Exercise goal => Down to the final character, output the records below as they stand.

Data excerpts
----

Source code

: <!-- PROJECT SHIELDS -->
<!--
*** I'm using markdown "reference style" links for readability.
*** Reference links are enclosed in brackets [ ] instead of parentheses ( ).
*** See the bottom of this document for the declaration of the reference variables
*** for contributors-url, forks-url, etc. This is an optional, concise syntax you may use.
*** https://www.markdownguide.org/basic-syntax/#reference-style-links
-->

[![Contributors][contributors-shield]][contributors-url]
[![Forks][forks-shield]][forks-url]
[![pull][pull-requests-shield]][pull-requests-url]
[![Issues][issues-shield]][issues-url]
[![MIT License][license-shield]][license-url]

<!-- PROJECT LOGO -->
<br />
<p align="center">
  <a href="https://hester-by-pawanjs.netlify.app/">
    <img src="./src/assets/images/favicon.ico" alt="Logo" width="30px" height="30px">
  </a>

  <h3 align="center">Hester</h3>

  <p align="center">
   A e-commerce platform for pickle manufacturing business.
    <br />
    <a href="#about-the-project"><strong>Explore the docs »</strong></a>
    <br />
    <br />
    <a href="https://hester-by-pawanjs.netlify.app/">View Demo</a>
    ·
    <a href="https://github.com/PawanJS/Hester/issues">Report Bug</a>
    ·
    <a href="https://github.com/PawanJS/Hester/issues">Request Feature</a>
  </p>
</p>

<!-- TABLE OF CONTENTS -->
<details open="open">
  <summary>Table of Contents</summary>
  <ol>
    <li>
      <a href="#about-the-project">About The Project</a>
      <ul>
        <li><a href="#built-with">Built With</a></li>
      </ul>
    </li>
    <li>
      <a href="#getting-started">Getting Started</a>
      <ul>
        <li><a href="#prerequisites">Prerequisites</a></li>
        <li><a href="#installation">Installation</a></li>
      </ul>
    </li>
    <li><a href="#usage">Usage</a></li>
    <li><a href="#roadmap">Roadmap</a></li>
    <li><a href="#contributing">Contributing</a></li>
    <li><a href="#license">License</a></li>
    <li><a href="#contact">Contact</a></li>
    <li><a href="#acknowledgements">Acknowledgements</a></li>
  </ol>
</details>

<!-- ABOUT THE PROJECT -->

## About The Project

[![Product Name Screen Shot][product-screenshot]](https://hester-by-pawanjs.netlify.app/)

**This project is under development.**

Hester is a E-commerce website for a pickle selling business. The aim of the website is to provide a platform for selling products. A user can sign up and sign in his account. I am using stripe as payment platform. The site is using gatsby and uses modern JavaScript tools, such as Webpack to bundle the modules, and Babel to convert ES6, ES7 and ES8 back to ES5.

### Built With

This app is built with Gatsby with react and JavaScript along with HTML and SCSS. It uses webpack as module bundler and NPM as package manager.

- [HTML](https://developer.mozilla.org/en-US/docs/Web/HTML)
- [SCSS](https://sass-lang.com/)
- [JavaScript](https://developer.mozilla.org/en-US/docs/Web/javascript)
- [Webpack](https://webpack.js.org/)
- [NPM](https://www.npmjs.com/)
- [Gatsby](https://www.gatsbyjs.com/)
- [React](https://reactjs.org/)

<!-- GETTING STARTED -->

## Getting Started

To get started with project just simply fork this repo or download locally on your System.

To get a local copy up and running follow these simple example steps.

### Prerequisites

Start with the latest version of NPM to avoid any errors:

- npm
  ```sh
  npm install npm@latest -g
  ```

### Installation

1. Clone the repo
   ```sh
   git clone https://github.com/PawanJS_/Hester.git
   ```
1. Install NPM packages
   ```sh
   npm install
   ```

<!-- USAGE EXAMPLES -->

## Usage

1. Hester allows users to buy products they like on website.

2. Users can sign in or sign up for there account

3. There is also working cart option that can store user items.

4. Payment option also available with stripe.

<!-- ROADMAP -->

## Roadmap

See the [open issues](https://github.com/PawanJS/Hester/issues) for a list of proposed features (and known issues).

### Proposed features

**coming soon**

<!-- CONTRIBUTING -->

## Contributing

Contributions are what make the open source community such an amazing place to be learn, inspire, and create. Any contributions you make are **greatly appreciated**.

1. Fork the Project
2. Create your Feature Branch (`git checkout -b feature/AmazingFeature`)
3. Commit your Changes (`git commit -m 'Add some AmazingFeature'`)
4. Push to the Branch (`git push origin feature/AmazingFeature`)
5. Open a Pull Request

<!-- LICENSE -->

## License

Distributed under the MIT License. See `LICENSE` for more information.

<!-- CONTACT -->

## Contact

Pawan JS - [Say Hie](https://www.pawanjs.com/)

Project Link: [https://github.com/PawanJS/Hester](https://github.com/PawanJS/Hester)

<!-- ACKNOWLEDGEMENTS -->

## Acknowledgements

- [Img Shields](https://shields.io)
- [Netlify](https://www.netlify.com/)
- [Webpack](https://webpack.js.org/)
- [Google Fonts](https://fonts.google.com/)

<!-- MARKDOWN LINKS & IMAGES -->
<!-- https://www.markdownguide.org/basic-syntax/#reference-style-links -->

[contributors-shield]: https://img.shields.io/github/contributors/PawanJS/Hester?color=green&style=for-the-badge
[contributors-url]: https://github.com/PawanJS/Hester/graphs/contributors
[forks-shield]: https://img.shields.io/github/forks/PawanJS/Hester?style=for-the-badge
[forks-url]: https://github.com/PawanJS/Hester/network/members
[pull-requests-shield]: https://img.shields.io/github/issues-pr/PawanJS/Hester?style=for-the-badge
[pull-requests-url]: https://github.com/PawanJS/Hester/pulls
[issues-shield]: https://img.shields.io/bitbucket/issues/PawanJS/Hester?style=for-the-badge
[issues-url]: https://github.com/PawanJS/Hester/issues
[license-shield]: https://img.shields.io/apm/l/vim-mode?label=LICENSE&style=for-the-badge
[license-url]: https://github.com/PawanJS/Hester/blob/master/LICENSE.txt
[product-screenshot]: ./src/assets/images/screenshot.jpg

----

Exercise result =>
Source code

: <!-- PROJECT SHIELDS -->
<!--
*** I'm using markdown "reference style" links for readability.
*** Reference links are enclosed in brackets [ ] instead of parentheses ( ).
*** See the bottom of this document for the declaration of the reference variables
*** for contributors-url, forks-url, etc. This is an optional, concise syntax you may use.
*** https://www.markdownguide.org/basic-syntax/#reference-style-links
-->

[![Contributors][contributors-shield]][contributors-url]
[![Forks][forks-shield]][forks-url]
[![pull][pull-requests-shield]][pull-requests-url]
[![Issues][issues-shield]][issues-url]
[![MIT License][license-shield]][license-url]

<!-- PROJECT LOGO -->
<br />
<p align="center">
  <a href="https://hester-by-pawanjs.netlify.app/">
    <img src="./src/assets/images/favicon.ico" alt="Logo" width="30px" height="30px">
  </a>

  <h3 align="center">Hester</h3>

  <p align="center">
   A e-commerce platform for pickle manufacturing business.
    <br />
    <a href="#about-the-project"><strong>Explore the docs »</strong></a>
    <br />
    <br />
    <a href="https://hester-by-pawanjs.netlify.app/">View Demo</a>
    ·
    <a href="https://github.com/PawanJS/Hester/issues">Report Bug</a>
    ·
    <a href="https://github.com/PawanJS/Hester/issues">Request Feature</a>
  </p>
</p>

<!-- TABLE OF CONTENTS -->
<details open="open">
  <summary>Table of Contents</summary>
  <ol>
    <li>
      <a href="#about-the-project">About The Project</a>
      <ul>
        <li><a href="#built-with">Built With</a></li>
      </ul>
    </li>
    <li>
      <a href="#getting-started">Getting Started</a>
      <ul>
        <li><a href="#prerequisites">Prerequisites</a></li>
        <li><a href="#installation">Installation</a></li>
      </ul>
    </li>
    <li><a href="#usage">Usage</a></li>
    <li><a href="#roadmap">Roadmap</a></li>
    <li><a href="#contributing">Contributing</a></li>
    <li><a href="#license">License</a></li>
    <li><a href="#contact">Contact</a></li>
    <li><a href="#acknowledgements">Acknowledgements</a></li>
  </ol>
</details>

<!-- ABOUT THE PROJECT -->

## About The Project

[![Product Name Screen Shot][product-screenshot]](https://hester-by-pawanjs.netlify.app/)

**This project is under development.**

Hester is a E-commerce website for a pickle selling business. The aim of the website is to provide a platform for selling products. A user can sign up and sign in his account. I am using stripe as payment platform. The site is using gatsby and uses modern JavaScript tools, such as Webpack to bundle the modules, and Babel to convert ES6, ES7 and ES8 back to ES5.

### Built With

This app is built with Gatsby with react and JavaScript along with HTML and SCSS. It uses webpack as module bundler and NPM as package manager.

- [HTML](https://developer.mozilla.org/en-US/docs/Web/HTML)
- [SCSS](https://sass-lang.com/)
- [JavaScript](https://developer.mozilla.org/en-US/docs/Web/javascript)
- [Webpack](https://webpack.js.org/)
- [NPM](https://www.npmjs.com/)
- [Gatsby](https://www.gatsbyjs.com/)
- [React](https://reactjs.org/)

<!-- GETTING STARTED -->

## Getting Started

To get started with project just simply fork this repo or download locally on your System.

To get a local copy up and running follow these simple example steps.

### Prerequisites

Start with the latest version of NPM to avoid any errors:

- npm
  ```sh
  npm install npm@latest -g
  ```

### Installation

1. Clone the repo
   ```sh
   git clone https://github.com/PawanJS_/Hester.git
   ```
1. Install NPM packages
   ```sh
   npm install
   ```

<!-- USAGE EXAMPLES -->

## Usage

1. Hester allows users to buy products they like on website.

2. Users can sign in or sign up for there account

3. There is also working cart option that can store user items.

4. Payment option also available with stripe.

<!-- ROADMAP -->

## Roadmap

See the [open issues](https://github.com/PawanJS/Hester/issues) for a list of proposed features (and known issues).

### Proposed features

**coming soon**

<!-- CONTRIBUTING -->

## Contributing

Contributions are what make the open source community such an amazing place to be learn, inspire, and create. Any contributions you make are **greatly appreciated**.

1. Fork the Project
2. Create your Feature Branch (`git checkout -b feature/AmazingFeature`)
3. Commit your Changes (`git commit -m 'Add some AmazingFeature'`)
4. Push to the Branch (`git push origin feature/AmazingFeature`)
5. Open a Pull Request

<!-- LICENSE -->

## License

Distributed under the MIT License. See `LICENSE` for more information.

<!-- CONTACT -->

## Contact

Pawan JS - [Say Hie](https://www.pawanjs.com/)

Project Link: [https://github.com/PawanJS/Hester](https://github.com/PawanJS/Hester)

<!-- ACKNOWLEDGEMENTS -->

## Acknowledgements

- [Img Shields](https://shields.io)
- [Netlify](https://www.netlify.com/)
- [Webpack](https://webpack.js.org/)
- [Google Fonts](https://fonts.google.com/)

<!-- MARKDOWN LINKS & IMAGES -->
<!-- https://www.markdownguide.org/basic-syntax/#reference-style-links -->

[contributors-shield]: https://img.shields.io/github/contributors/PawanJS/Hester?color=green&style=for-the-badge
[contributors-url]: https://github.com/PawanJS/Hester/graphs/contributors
[forks-shield]: https://img.shields.io/github/forks/PawanJS/Hester?style=for-the-badge
[forks-url]: https://github.com/PawanJS/Hester/network/members
[pull-requests-shield]: https://img.shields.io/github/issues-pr/PawanJS/Hester?style=for-the-badge
[pull-requests-url]: https://github.com/PawanJS/Hester/pulls
[issues-shield]: https://img.shields.io/bitbucket/issues/PawanJS/Hester?style=for-the-badge
[issues-url]: https://github.com/PawanJS/Hester/issues
[license-shield]: https://img.shields.io/apm/l/vim-mode?label=LICENSE&style=for-the-badge
[license-url]: https://github.com/PawanJS/Hester/blob/master/LICENSE.txt
[product-screenshot]: ./src/assets/images/screenshot.jpg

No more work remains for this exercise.